BRIEF – Scan the material and copy out each line where the word "NPEB" occurs.
BEGIN DATA FOR ANALYSIS
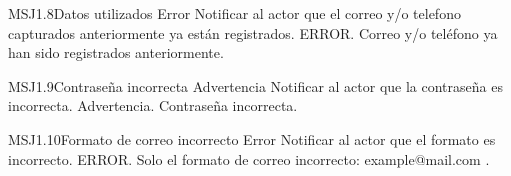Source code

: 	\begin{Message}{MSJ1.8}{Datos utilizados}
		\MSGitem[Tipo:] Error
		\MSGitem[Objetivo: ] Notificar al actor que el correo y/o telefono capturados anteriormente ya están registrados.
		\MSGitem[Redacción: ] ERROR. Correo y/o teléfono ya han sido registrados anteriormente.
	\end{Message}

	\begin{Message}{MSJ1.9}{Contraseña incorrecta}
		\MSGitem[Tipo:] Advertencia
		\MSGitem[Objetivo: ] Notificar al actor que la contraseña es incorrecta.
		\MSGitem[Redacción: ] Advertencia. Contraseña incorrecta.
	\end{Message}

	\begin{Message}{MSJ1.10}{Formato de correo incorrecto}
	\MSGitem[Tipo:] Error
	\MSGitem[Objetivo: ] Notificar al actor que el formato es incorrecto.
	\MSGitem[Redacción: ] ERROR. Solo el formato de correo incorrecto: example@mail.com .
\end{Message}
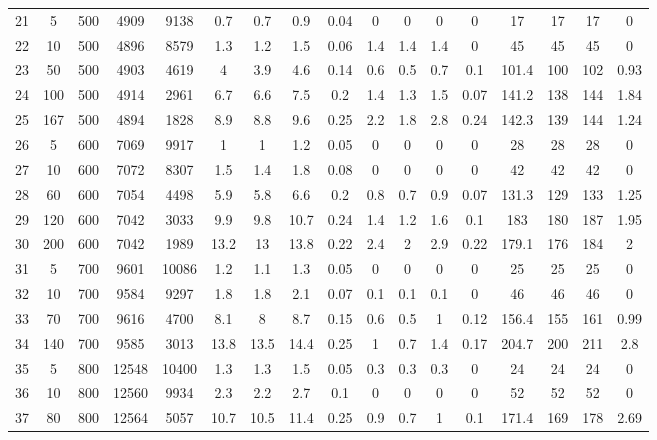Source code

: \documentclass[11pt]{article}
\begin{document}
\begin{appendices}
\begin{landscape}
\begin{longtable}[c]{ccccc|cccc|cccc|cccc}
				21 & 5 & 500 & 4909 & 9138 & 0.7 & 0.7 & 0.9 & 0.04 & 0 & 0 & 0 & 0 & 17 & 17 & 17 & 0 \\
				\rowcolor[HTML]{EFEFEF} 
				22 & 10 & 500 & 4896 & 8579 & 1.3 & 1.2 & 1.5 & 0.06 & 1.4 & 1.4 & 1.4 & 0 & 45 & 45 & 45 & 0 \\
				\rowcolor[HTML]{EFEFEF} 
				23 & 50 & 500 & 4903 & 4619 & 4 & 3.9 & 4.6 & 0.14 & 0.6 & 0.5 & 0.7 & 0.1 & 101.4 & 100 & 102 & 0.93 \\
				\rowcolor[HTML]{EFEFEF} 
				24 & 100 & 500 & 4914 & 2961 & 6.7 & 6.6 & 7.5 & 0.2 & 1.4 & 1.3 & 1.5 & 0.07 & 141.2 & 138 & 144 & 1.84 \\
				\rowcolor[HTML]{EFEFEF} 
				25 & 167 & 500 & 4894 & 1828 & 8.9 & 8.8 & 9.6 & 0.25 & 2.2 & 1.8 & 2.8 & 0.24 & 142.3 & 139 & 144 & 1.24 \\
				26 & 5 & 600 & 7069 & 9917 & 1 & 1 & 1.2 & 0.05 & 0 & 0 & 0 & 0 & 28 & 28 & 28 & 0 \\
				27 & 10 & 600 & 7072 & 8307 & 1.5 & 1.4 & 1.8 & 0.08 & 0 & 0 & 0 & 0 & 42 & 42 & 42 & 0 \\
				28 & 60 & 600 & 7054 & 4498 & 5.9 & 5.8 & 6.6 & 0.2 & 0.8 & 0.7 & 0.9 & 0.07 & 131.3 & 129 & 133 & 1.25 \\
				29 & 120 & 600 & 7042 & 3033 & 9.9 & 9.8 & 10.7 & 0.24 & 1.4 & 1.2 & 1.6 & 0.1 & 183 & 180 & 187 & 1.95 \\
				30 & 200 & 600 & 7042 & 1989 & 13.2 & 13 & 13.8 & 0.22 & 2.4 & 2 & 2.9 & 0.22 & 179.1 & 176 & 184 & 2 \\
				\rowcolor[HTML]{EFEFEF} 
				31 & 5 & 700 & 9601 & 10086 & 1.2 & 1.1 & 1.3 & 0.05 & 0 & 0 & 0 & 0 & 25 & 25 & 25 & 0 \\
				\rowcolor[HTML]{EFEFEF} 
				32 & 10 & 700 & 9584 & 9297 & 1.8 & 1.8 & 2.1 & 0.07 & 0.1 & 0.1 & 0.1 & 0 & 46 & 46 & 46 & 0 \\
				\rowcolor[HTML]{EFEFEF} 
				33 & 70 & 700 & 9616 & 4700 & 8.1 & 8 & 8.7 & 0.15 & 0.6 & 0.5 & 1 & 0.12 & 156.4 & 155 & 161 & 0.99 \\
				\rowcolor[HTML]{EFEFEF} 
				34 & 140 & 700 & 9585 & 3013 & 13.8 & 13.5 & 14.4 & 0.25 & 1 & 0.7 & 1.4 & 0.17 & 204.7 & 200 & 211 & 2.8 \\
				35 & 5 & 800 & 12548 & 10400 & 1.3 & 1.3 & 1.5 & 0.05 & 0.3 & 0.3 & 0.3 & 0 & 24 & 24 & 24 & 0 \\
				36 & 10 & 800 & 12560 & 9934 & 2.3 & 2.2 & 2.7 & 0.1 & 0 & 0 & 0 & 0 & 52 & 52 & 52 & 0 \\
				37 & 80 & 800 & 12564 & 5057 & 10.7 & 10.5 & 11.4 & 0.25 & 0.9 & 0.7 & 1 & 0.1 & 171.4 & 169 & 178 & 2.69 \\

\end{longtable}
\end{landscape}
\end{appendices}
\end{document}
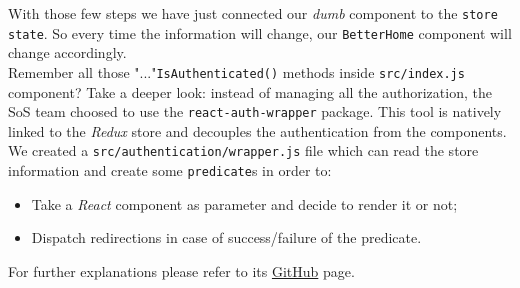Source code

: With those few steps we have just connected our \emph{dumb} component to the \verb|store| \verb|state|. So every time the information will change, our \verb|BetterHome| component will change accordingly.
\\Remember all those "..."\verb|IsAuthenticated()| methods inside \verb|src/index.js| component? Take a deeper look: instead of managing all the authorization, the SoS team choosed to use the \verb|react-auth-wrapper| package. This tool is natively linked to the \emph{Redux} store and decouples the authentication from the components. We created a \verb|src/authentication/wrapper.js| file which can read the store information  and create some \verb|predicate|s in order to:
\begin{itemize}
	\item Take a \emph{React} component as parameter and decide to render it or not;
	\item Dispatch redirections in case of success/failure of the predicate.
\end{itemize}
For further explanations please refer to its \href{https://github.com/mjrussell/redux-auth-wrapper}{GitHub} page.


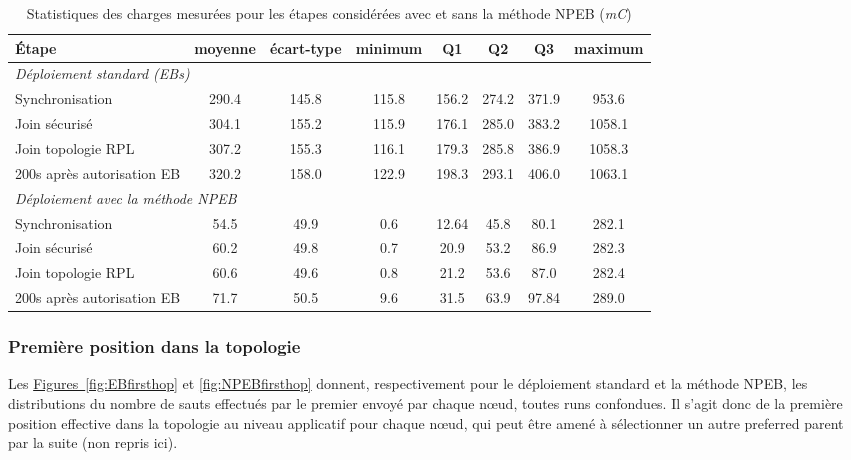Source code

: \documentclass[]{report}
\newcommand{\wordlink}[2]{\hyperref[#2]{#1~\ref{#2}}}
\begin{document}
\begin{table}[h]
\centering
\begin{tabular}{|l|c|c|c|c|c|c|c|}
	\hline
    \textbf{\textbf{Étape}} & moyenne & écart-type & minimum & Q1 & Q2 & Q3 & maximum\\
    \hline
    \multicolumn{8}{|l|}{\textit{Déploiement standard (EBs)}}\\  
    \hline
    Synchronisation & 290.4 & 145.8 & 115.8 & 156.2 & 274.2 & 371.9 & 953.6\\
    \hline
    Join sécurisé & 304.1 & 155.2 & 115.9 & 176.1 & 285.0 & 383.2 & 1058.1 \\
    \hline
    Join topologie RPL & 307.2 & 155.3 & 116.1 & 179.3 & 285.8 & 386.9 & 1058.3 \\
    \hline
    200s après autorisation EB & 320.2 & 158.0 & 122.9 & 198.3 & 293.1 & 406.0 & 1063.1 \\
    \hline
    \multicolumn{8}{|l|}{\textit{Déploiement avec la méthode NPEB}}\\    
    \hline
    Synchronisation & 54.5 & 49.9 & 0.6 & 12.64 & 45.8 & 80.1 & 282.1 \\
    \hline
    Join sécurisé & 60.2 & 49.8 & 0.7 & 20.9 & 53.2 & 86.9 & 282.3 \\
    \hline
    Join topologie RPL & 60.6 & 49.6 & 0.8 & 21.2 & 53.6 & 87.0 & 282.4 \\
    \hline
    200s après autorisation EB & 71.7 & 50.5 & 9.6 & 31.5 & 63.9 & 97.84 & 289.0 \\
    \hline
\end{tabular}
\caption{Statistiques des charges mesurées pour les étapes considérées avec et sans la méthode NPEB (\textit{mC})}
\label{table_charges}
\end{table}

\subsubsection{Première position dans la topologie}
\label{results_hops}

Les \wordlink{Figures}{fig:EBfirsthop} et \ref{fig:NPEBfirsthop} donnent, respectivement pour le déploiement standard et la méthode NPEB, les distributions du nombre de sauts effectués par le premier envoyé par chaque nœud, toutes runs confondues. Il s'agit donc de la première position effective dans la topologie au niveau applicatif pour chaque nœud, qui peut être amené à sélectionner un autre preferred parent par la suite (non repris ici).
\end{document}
END DATA FOR ANALYSIS
BEGIN DATA FOR ANALYSIS
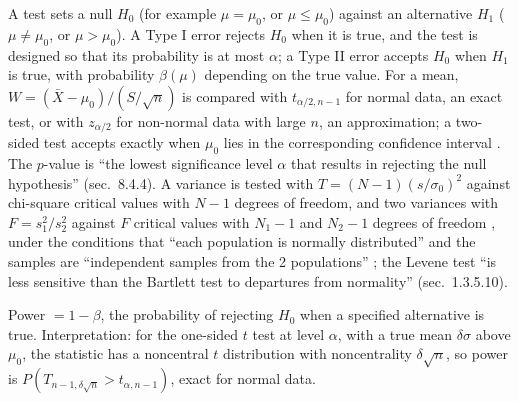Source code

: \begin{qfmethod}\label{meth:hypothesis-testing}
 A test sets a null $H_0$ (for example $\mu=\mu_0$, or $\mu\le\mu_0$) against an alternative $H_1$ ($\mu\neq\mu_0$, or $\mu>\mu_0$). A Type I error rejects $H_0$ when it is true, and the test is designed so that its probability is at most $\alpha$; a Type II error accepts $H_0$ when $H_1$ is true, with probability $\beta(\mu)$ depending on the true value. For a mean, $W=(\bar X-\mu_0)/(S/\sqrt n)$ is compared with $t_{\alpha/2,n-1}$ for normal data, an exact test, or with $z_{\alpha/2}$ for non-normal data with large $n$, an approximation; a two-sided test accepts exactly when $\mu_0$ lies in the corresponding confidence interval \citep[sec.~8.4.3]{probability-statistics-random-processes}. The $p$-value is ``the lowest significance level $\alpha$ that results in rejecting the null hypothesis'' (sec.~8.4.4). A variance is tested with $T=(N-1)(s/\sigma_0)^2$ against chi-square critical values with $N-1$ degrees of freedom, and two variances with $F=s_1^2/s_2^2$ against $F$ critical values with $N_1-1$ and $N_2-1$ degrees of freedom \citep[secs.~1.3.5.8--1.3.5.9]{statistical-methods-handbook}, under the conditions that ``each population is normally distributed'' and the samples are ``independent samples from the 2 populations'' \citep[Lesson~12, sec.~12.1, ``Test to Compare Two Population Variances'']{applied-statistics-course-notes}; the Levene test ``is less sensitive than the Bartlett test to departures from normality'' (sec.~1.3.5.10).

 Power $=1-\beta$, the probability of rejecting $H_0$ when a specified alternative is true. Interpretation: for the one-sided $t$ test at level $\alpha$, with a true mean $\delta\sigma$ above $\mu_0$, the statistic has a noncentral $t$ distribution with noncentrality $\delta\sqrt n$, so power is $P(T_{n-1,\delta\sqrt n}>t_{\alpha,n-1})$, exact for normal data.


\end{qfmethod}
END DATA FOR ANALYSIS
TASK RESULT –
    \multicolumn{8}{|l|}{\textit{Déploiement avec la méthode NPEB}}\\    
\caption{Statistiques des charges mesurées pour les étapes considérées avec et sans la méthode NPEB (\textit{mC})}
Les \wordlink{Figures}{fig:EBfirsthop} et \ref{fig:NPEBfirsthop} donnent, respectivement pour le déploiement standard et la méthode NPEB, les distributions du nombre de sauts effectués par le premier envoyé par chaque nœud, toutes runs confondues. Il s'agit donc de la première position effective dans la topologie au niveau applicatif pour chaque nœud, qui peut être amené à sélectionner un autre preferred parent par la suite (non repris ici).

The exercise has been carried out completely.